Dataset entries
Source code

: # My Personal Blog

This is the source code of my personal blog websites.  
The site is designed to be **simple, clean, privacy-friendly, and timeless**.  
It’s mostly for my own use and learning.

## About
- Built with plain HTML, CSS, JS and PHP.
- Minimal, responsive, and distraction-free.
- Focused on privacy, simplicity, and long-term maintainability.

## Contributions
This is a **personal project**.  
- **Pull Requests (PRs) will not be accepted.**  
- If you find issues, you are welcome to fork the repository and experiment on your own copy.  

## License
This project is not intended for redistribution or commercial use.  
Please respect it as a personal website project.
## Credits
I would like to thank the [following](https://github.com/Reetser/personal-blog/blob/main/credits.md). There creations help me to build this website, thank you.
...
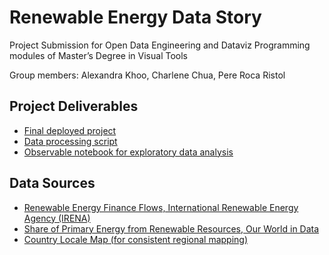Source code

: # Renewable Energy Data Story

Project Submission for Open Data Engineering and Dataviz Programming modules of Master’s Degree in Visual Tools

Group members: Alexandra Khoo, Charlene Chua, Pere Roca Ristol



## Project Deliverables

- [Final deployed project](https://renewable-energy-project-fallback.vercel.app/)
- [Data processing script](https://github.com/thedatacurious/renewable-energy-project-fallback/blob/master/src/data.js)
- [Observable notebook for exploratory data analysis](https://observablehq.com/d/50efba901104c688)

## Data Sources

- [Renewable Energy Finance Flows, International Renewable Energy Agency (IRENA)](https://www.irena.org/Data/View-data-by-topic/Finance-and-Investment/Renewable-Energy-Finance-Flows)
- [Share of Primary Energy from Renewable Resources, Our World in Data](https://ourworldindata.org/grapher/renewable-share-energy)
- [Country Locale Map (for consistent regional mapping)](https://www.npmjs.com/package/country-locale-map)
* * *
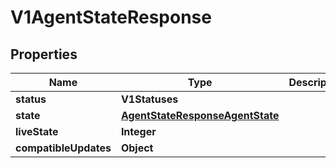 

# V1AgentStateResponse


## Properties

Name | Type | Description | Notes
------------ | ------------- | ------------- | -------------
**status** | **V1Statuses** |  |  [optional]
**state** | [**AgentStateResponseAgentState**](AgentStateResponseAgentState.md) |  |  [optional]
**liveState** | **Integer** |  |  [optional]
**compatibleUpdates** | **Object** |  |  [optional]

> [PROMPT]: Lines from the records above that hold "blob" are the ones to list.

> [ANSWER SPACE]:
I would like to thank the [following](https://github.com/Reetser/personal-blog/blob/main/credits.md). There creations help me to build this website, thank you.
- [Data processing script](https://github.com/thedatacurious/renewable-energy-project-fallback/blob/master/src/data.js)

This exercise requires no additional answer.